▸ Your assignment:
Search the listing below for "reading". Copy each matching line.

(Data for analysis)

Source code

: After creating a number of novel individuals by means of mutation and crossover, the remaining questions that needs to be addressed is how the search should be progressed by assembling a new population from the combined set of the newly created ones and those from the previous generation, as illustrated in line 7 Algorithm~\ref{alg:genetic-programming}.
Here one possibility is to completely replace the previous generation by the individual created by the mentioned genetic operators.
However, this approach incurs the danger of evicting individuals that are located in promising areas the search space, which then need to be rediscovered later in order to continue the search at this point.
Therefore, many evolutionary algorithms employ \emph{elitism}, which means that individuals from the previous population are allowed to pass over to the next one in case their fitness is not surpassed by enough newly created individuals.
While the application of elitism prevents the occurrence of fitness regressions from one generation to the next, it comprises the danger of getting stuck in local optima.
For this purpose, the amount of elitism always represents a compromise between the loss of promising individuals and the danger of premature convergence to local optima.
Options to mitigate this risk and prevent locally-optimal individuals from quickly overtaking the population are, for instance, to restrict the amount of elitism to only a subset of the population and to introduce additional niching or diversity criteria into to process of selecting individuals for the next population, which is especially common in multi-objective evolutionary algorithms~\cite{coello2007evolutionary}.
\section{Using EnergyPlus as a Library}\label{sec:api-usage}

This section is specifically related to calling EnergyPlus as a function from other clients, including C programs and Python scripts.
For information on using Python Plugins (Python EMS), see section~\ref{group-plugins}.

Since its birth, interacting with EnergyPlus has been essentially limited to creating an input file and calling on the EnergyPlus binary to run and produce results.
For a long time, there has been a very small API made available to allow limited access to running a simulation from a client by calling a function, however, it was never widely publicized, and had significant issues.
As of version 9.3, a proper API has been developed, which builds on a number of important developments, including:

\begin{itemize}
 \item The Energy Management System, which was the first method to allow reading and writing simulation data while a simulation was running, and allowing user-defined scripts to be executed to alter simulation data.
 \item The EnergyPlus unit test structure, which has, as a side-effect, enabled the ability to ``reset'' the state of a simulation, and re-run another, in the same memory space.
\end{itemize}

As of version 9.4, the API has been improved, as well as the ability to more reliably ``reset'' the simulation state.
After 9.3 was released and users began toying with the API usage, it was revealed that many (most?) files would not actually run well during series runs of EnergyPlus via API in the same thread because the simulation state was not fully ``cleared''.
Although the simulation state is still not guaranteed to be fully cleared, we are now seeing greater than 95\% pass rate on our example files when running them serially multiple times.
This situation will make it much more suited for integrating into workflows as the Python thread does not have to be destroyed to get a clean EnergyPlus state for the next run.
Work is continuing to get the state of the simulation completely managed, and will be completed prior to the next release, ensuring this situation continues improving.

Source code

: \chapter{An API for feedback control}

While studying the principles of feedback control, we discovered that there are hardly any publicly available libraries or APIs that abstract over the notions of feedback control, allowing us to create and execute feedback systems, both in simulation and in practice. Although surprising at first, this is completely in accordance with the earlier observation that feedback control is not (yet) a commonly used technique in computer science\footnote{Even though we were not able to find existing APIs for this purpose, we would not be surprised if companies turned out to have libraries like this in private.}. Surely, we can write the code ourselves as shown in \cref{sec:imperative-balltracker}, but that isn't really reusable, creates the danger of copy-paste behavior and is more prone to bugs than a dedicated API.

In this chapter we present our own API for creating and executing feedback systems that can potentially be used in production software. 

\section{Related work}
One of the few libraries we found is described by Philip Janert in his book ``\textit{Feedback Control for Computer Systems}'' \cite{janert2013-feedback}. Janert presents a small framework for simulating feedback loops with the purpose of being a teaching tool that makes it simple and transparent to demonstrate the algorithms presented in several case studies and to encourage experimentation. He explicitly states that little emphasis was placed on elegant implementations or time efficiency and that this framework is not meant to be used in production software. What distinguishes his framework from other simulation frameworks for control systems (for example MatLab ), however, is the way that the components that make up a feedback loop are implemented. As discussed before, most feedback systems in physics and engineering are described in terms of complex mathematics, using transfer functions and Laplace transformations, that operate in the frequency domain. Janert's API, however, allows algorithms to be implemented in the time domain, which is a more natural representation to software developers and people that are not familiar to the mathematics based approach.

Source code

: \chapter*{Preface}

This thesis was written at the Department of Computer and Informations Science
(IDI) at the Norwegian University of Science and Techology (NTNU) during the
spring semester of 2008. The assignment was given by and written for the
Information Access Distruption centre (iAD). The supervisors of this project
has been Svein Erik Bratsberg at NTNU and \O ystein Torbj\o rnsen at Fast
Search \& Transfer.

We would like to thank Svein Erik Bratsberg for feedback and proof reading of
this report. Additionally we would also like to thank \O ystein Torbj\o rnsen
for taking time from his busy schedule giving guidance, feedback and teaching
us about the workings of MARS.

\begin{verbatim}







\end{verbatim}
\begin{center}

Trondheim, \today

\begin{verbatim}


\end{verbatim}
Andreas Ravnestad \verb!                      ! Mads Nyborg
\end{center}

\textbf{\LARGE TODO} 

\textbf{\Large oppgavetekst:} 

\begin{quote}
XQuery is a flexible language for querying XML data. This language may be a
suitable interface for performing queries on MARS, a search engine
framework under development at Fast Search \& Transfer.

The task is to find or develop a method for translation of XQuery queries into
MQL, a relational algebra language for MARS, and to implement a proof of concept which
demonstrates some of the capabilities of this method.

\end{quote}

(End Data for analysis)

▸ Your solution:
 \item The Energy Management System, which was the first method to allow reading and writing simulation data while a simulation was running, and allowing user-defined scripts to be executed to alter simulation data.
We would like to thank Svein Erik Bratsberg for feedback and proof reading of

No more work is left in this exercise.